Are Cover Crops Right for Your Operation?
Here are 3 questions to ask yourself before taking the plunge
Are cover crops all peaches and cream? Not exactly, say the experts. Cover crops can improve soil health, including increased infiltration, organic matter and biological activity, as well as reduce soil erosion and compaction. Add in a greater ability to reduce nutrient loss, and it is easy to see why cover crops are popular.
1. True or false? Farmers can expect success after a year of planting cover crops.
FALSE. Successfully using cover crops involves a learning curve.
“If you converted to long-term no-till, think back to how long it took to achieve measurable results,” says Dick Lyons, Illinois Council on Best Management Practices (CBMP) cover crop specialist. “A cover crop is usually growing on the land for as long as your soybean crop, just at a different time of the year. You need to give it the planning and management it is due.”
Jenny Mennenga, soybean farmer from LeRoy, Illinois, agrees. “We started planting cover crops in the fall of 2008 with 30 acres of cereal rye that would be planted in soybeans in 2009.”

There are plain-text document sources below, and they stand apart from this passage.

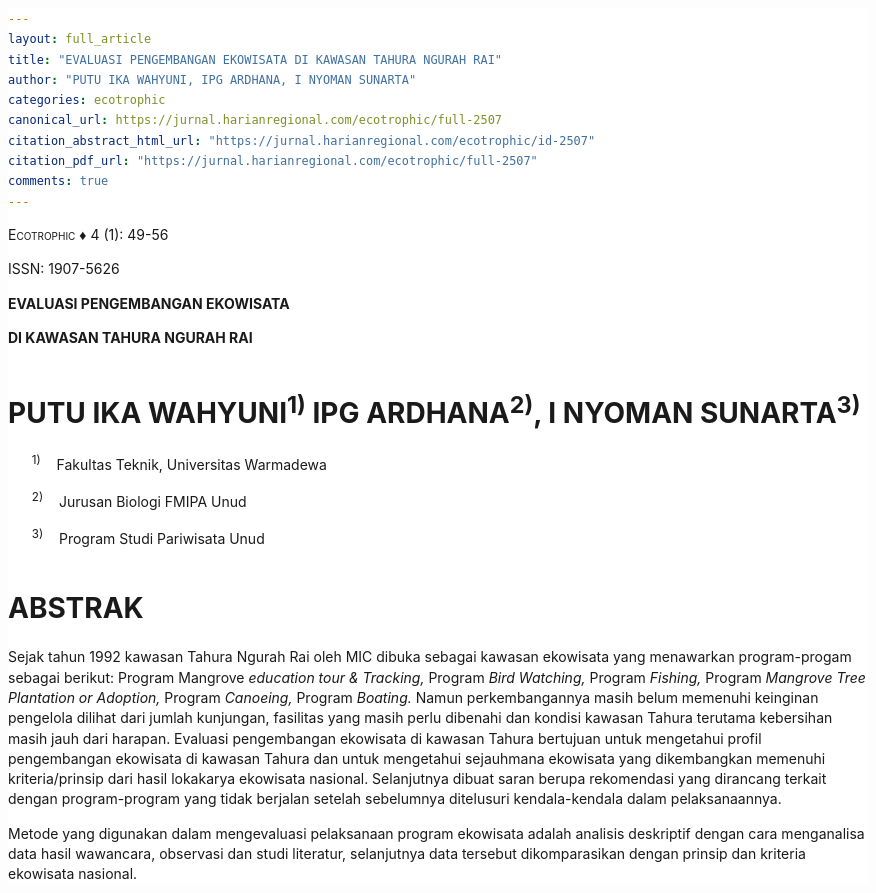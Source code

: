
 ```yaml
---
layout: full_article
title: "EVALUASI PENGEMBANGAN EKOWISATA DI KAWASAN TAHURA NGURAH RAI"
author: "PUTU IKA WAHYUNI, IPG ARDHANA, I NYOMAN SUNARTA"
categories: ecotrophic
canonical_url: https://jurnal.harianregional.com/ecotrophic/full-2507 
citation_abstract_html_url: "https://jurnal.harianregional.com/ecotrophic/id-2507"
citation_pdf_url: "https://jurnal.harianregional.com/ecotrophic/full-2507"  
comments: true
---
```


<p><span class="font7" style="font-variant:small-caps;">Ecotrophic</span><span class="font7"> ♦ 4 (1): 49-56</span></p>
<p><span class="font7">ISSN: 1907-5626</span></p>
<p><span class="font6" style="font-weight:bold;">EVALUASI PENGEMBANGAN EKOWISATA</span></p>
<p><span class="font6" style="font-weight:bold;">DI KAWASAN TAHURA NGURAH RAI</span></p><a name="caption1"></a>
<h1><a name="bookmark0"></a><span class="font6" style="font-weight:bold;"><a name="bookmark1"></a>PUTU IKA WAHYUNI<sup>1)</sup> IPG ARDHANA<sup>2)</sup>, I NYOMAN SUNARTA<sup>3)</sup></span></h1>
<ul style="list-style:none;"><li>
<p><span class="font6"><sup>1)</sup> &nbsp;&nbsp;&nbsp;Fakultas Teknik, Universitas Warmadewa</span></p></li>
<li>
<p><span class="font6"><sup>2)</sup> &nbsp;&nbsp;&nbsp;Jurusan Biologi FMIPA Unud</span></p></li>
<li>
<p><span class="font6"><sup>3)</sup> &nbsp;&nbsp;&nbsp;Program Studi Pariwisata Unud</span></p></li></ul>
<h1><a name="bookmark2"></a><span class="font6" style="font-weight:bold;"><a name="bookmark3"></a>ABSTRAK</span></h1>
<p><span class="font6">Sejak tahun 1992 kawasan Tahura Ngurah Rai oleh MIC dibuka sebagai kawasan ekowisata yang menawarkan program-progam sebagai berikut: Program Mangrove </span><span class="font6" style="font-style:italic;">education tour &amp;&nbsp;Tracking,</span><span class="font6"> Program </span><span class="font6" style="font-style:italic;">Bird Watching,</span><span class="font6"> Program </span><span class="font6" style="font-style:italic;">Fishing,</span><span class="font6"> Program </span><span class="font6" style="font-style:italic;">Mangrove Tree Plantation or Adoption,</span><span class="font6"> Program </span><span class="font6" style="font-style:italic;">Canoeing,</span><span class="font6"> Program </span><span class="font6" style="font-style:italic;">Boating.</span><span class="font6"> Namun perkembangannya masih belum memenuhi keinginan pengelola dilihat dari jumlah kunjungan, fasilitas yang masih perlu dibenahi dan kondisi kawasan Tahura terutama kebersihan masih jauh dari harapan. Evaluasi pengembangan ekowisata di kawasan Tahura bertujuan untuk mengetahui profil pengembangan ekowisata di kawasan Tahura dan untuk mengetahui sejauhmana ekowisata yang dikembangkan memenuhi kriteria/prinsip dari hasil lokakarya ekowisata nasional. Selanjutnya dibuat saran berupa rekomendasi yang dirancang terkait dengan program-program yang tidak berjalan setelah sebelumnya ditelusuri kendala-kendala dalam pelaksanaannya.</span></p>
<p><span class="font6">Metode yang digunakan dalam mengevaluasi pelaksanaan program ekowisata adalah analisis deskriptif dengan cara menganalisa data hasil wawancara, observasi dan studi literatur, selanjutnya data tersebut dikomparasikan dengan prinsip dan kriteria ekowisata nasional.</span></p>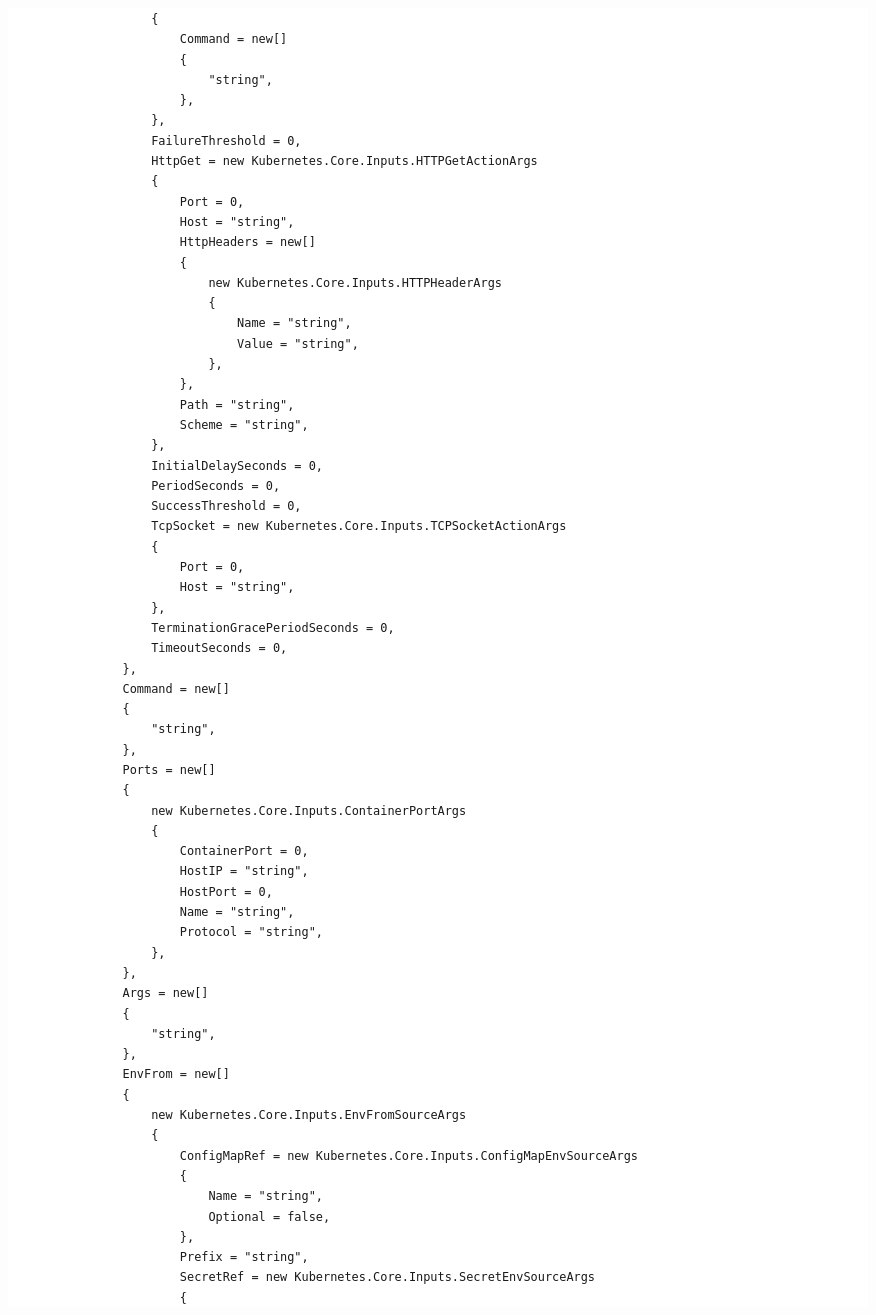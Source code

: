                         {
                            Command = new[]
                            {
                                "string",
                            },
                        },
                        FailureThreshold = 0,
                        HttpGet = new Kubernetes.Core.Inputs.HTTPGetActionArgs
                        {
                            Port = 0,
                            Host = "string",
                            HttpHeaders = new[]
                            {
                                new Kubernetes.Core.Inputs.HTTPHeaderArgs
                                {
                                    Name = "string",
                                    Value = "string",
                                },
                            },
                            Path = "string",
                            Scheme = "string",
                        },
                        InitialDelaySeconds = 0,
                        PeriodSeconds = 0,
                        SuccessThreshold = 0,
                        TcpSocket = new Kubernetes.Core.Inputs.TCPSocketActionArgs
                        {
                            Port = 0,
                            Host = "string",
                        },
                        TerminationGracePeriodSeconds = 0,
                        TimeoutSeconds = 0,
                    },
                    Command = new[]
                    {
                        "string",
                    },
                    Ports = new[]
                    {
                        new Kubernetes.Core.Inputs.ContainerPortArgs
                        {
                            ContainerPort = 0,
                            HostIP = "string",
                            HostPort = 0,
                            Name = "string",
                            Protocol = "string",
                        },
                    },
                    Args = new[]
                    {
                        "string",
                    },
                    EnvFrom = new[]
                    {
                        new Kubernetes.Core.Inputs.EnvFromSourceArgs
                        {
                            ConfigMapRef = new Kubernetes.Core.Inputs.ConfigMapEnvSourceArgs
                            {
                                Name = "string",
                                Optional = false,
                            },
                            Prefix = "string",
                            SecretRef = new Kubernetes.Core.Inputs.SecretEnvSourceArgs
                            {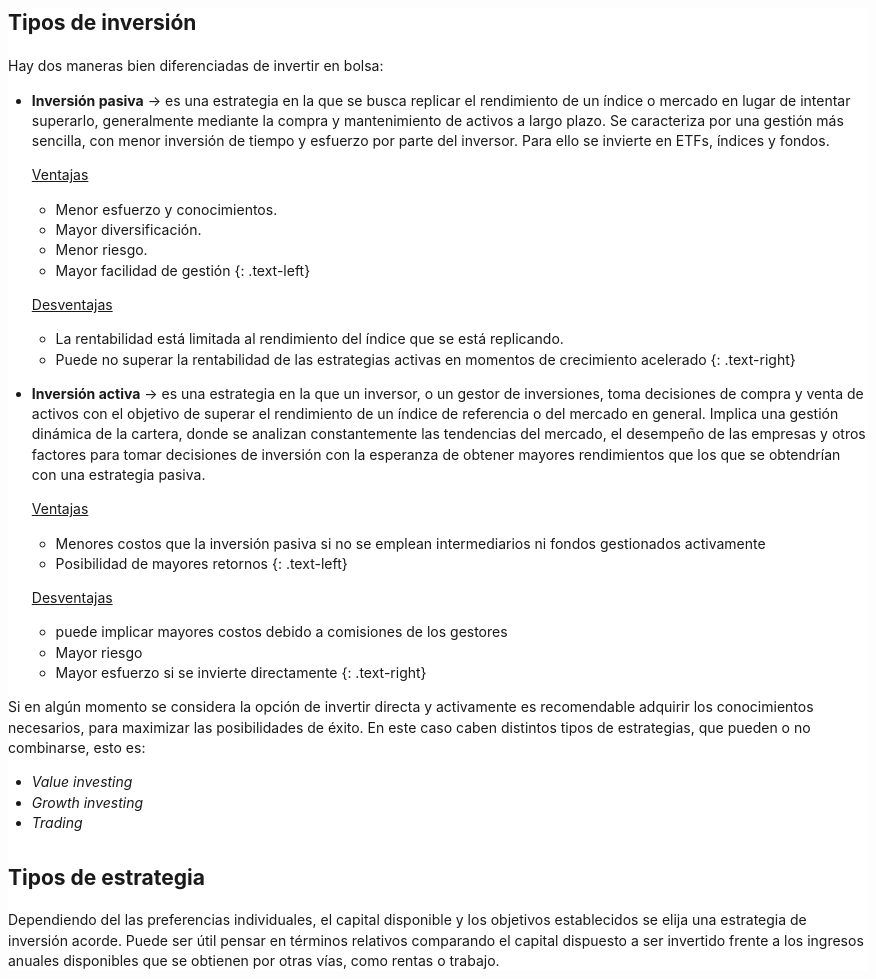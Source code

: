 ## Tipos de inversión

Hay dos maneras bien diferenciadas de invertir en bolsa:

- **Inversión pasiva** → es una estrategia en la que se busca replicar el rendimiento de un índice o mercado en lugar de intentar superarlo, generalmente mediante la compra y mantenimiento de activos a largo plazo. Se caracteriza por una gestión más sencilla, con menor inversión de tiempo y esfuerzo por parte del inversor. Para ello se invierte en ETFs, índices y fondos.

  <u>Ventajas</u>

  - Menor esfuerzo y conocimientos.
  - Mayor diversificación.
  - Menor riesgo.
  - Mayor facilidad de gestión
    {: .text-left}

  <u>Desventajas</u>

  - La rentabilidad está limitada al rendimiento del índice que se está replicando.
  - Puede no superar la rentabilidad de las estrategias activas en momentos de crecimiento acelerado
    {: .text-right}
- **Inversión activa** → es una estrategia en la que un inversor, o un gestor de inversiones, toma decisiones de compra y venta de activos con el objetivo de superar el rendimiento de un índice de referencia o del mercado en general. Implica una gestión dinámica de la cartera, donde se analizan constantemente las tendencias del mercado, el desempeño de las empresas y otros factores para tomar decisiones de inversión con la esperanza de obtener mayores rendimientos que los que se obtendrían con una estrategia pasiva.

  <u>Ventajas</u>

  - Menores costos que la inversión pasiva si no se emplean intermediarios ni fondos gestionados activamente
  - Posibilidad de mayores retornos
    {: .text-left}

  <u>Desventajas</u>

  - puede implicar mayores costos debido a comisiones de los gestores
  - Mayor riesgo
  - Mayor esfuerzo si se invierte directamente
    {: .text-right}

Si en algún momento se considera la opción de invertir directa y activamente es recomendable adquirir los conocimientos necesarios, para maximizar las posibilidades de éxito. En este caso caben distintos tipos de estrategias, que pueden o no combinarse, esto es:

- *Value investing*
- *Growth investing*
- *Trading*

## Tipos de estrategia

Dependiendo del las preferencias individuales, el capital disponible y los objetivos establecidos se elija una estrategia de inversión acorde. Puede ser útil pensar en términos relativos comparando el capital dispuesto a ser invertido frente a los ingresos anuales disponibles que se obtienen por otras vías, como rentas o trabajo.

Mennenga was able to get the cover crop established in cool, wet weather, but she later had trouble killing the cereal rye when it was time to plant beans. They were able to stunt it and plant soybeans, but with lots of biomass remaining. Things looked good, she says, until the second or third trifoliate, when slugs girdled the beans and required a replant on July 30.
“Everything that could go wrong, did,” says Mennenga, who has learned to adapt since that first fateful season. “Starting with 30 acres was the way to go. You need to start small and learn what works on your farm. Getting the cash crop planted is key.”
2. True or false? Cover crop stands should be thick and lush.
FALSE. The best cover crop for your fields may not be as pretty as a picture.
“The photos you often see are of the best stands, which has contributed to the impression that cover crop stands should be thick,” says Joel Gruver, Western Illinois University soil science associate professor. “A thick stand increases cost, increases risk of interference with the subsequent crop and is not necessary to achieve significant conservation benefits.”
The optimum stand depends on what you want to accomplish. Lyons explains that cereal rye for weed control may require a bushel or more per acre, but simply working to improve soil health may require one-half to two-thirds of that. And if cover crop forage will be grazed or is in an erosion-prone area, consider planting a higher rate than in a less-intensive management situation.
3. True or false? Timing is the key to successful cover crop adoption.
TRUE. Regardless of species chosen, success most often hinges on the proper timing of key management activities. Gruver advises producers to start by using certified seed to ensure consistent germination and development. Different varieties develop at different rates, which can compromise termination. Combine field passes when possible and coordinate activities to reduce extra field operations. Last, but not least, plant as early as possible to ensure enough fall growth to capture nutrients and to protect against erosion.